REQUIRED WORK: What lines below contain the word "backend"? Please pull each one out.
━━ RECORDED DATA ━━
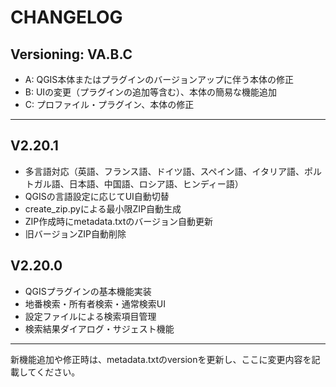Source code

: # CHANGELOG

## Versioning: VA.B.C
- A: QGIS本体またはプラグインのバージョンアップに伴う本体の修正
- B: UIの変更（プラグインの追加等含む）、本体の簡易な機能追加
- C: プロファイル・プラグイン、本体の修正

---

## V2.20.1
- 多言語対応（英語、フランス語、ドイツ語、スペイン語、イタリア語、ポルトガル語、日本語、中国語、ロシア語、ヒンディー語）
- QGISの言語設定に応じてUI自動切替
- create_zip.pyによる最小限ZIP自動生成
- ZIP作成時にmetadata.txtのバージョン自動更新
- 旧バージョンZIP自動削除

## V2.20.0
- QGISプラグインの基本機能実装
- 地番検索・所有者検索・通常検索UI
- 設定ファイルによる検索項目管理
- 検索結果ダイアログ・サジェスト機能

---

新機能追加や修正時は、metadata.txtのversionを更新し、ここに変更内容を記載してください。
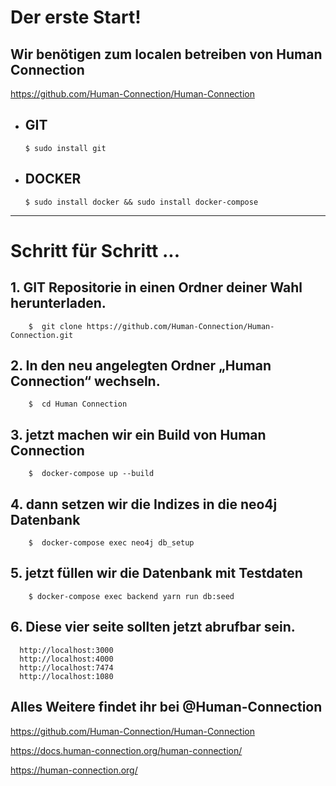 # Der erste Start!

## Wir benötigen zum localen betreiben von Human Connection  
https://github.com/Human-Connection/Human-Connection

- ## GIT                         

      $ sudo install git

- ## DOCKER               
       
      $ sudo install docker && sudo install docker-compose



___

# Schritt für Schritt ... 


## 1.  GIT Repositorie in einen Ordner deiner Wahl herunterladen.

        $  git clone https://github.com/Human-Connection/Human-Connection.git
 
## 2.  In den neu angelegten Ordner „Human Connection“ wechseln.

        $  cd Human Connection

## 3.   jetzt machen wir ein Build von Human Connection
        
        $  docker-compose up --build

## 4.  dann setzen wir die Indizes in die neo4j Datenbank

        $  docker-compose exec neo4j db_setup

## 5.   jetzt füllen wir die Datenbank mit Testdaten

        $ docker-compose exec backend yarn run db:seed



## 6. Diese vier seite sollten jetzt abrufbar sein.

      http://localhost:3000
      http://localhost:4000
      http://localhost:7474
      http://localhost:1080


 
## Alles Weitere findet ihr bei @Human-Connection
https://github.com/Human-Connection/Human-Connection

https://docs.human-connection.org/human-connection/

https://human-connection.org/
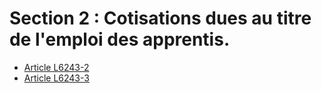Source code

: # Section 2 : Cotisations dues au titre de l'emploi des apprentis.

* [Article L6243-2](./LEGIARTI000028498737.md)
* [Article L6243-3](./LEGIARTI000028498742.md)
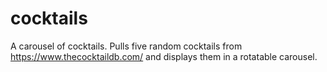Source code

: # cocktails
A carousel of cocktails. Pulls five random cocktails from https://www.thecocktaildb.com/ and displays them in a rotatable carousel.
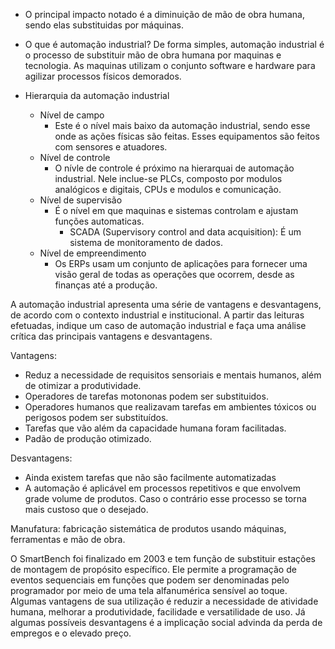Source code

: 
- O principal impacto notado é a diminuição de mão de obra humana, sendo elas substituidas por máquinas.

- O que é automação industrial?
	De forma simples, automação industrial é o processo de substituir mão de obra humana por maquinas e tecnologia.
	As maquinas utilizam o conjunto software e hardware para agilizar processos físicos demorados.

- Hierarquia da automação industrial
	- Nível de campo
		- Este é o nível mais baixo da automação industrial, sendo esse onde as ações físicas são feitas. Esses equipamentos são feitos com sensores e atuadores.
	- Nível de controle
		- O nívle de controle é próximo na hierarquai de automação industrial. Nele inclue-se PLCs, composto por modulos analógicos e digitais, CPUs e modulos e comunicação.
	- Nível de supervisão
		- É o nível em que maquinas e sistemas controlam e ajustam funções automaticas.
			- SCADA (Supervisory control and data acquisition): É um sistema de monitoramento de dados.
	- Nível de empreendimento
		- Os ERPs usam um conjunto de aplicações para fornecer uma visão geral de todas as operações que ocorrem, desde as finanças até a produção.


A automação industrial apresenta uma série de vantagens e desvantagens, de acordo com o contexto industrial e institucional. A partir das leituras efetuadas, indique um caso de automação industrial e faça uma análise crítica das principais vantagens e desvantagens.

Vantagens:
- Reduz a necessidade de requisitos sensoriais e mentais humanos, além de otimizar a produtividade.
- Operadores de tarefas motononas podem ser substituidos.
- Operadores humanos que realizavam tarefas em ambientes tóxicos ou perigosos podem ser substituídos.
- Tarefas que vão além da capacidade humana foram facilitadas.
- Padão de produção otimizado.

Desvantagens:
- Ainda existem tarefas que não são facilmente automatizadas
- A automação é aplicável em processos repetitivos e que envolvem grade volume de produtos. Caso o contrário esse processo se torna mais custoso que o desejado.

Manufatura: fabricação sistemática de produtos usando máquinas, ferramentas e mão de obra.


O SmartBench foi finalizado em 2003 e tem função de substituir estações de montagem de propósito específico. Ele permite a programação de eventos sequenciais em funções que podem ser denominadas pelo programador por meio de uma tela alfanumérica sensível ao toque. Algumas vantagens de sua utilização é reduzir a necessidade de atividade humana, melhorar a produtividade, facilidade e versatilidade de uso. Já algumas possíveis desvantagens é a implicação social advinda da perda de empregos e o elevado preço.
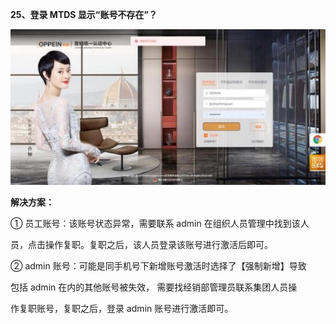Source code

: <a name="bookmark24"></a>**25、登录 MTDS 显示“账号不存在”？**

![](Aspose.Words.6e696103-a96d-42f3-be82-30adf0fec166.052.jpeg)

**解决方案：**

① 员工账号：该账号状态异常，需要联系 admin 在组织人员管理中找到该人

员，点击操作复职。复职之后，该人员登录该账号进行激活后即可。

② admin 账号：可能是同手机号下新增账号激活时选择了【强制新增】导致

包括 admin 在内的其他账号被失效，  需要找经销部管理员联系集团人员操


作复职账号，复职之后，登录 admin 账号进行激活即可。






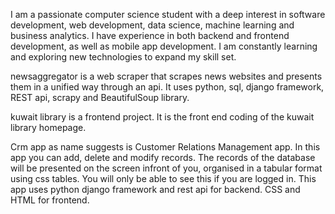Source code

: I am a passionate computer science student with a deep interest in software development, web development, data science, machine learning and business analytics. I have experience in both backend and frontend development, as well as mobile app development.
I am constantly learning and exploring new technologies to expand my skill set.


newsaggregator is a web scraper that scrapes news websites and presents them in a unified way through an api. It uses python, sql, django framework, REST api, scrapy and BeautifulSoup library.

kuwait library is a frontend project. It is the front end coding of the kuwait library homepage.


Crm app as name suggests is Customer Relations Management app. In this app you can add, delete and modify records. The records of the database will be presented on the screen infront of you, organised in a tabular format using css tables. You will only be able to see this if you are logged in. 
This app uses python django framework and rest api for backend. CSS and HTML for frontend.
━━━
YOUR RESPONSE:
        $ docker-compose exec backend yarn run db:seed
: I am a passionate computer science student with a deep interest in software development, web development, data science, machine learning and business analytics. I have experience in both backend and frontend development, as well as mobile app development.
This app uses python django framework and rest api for backend. CSS and HTML for frontend.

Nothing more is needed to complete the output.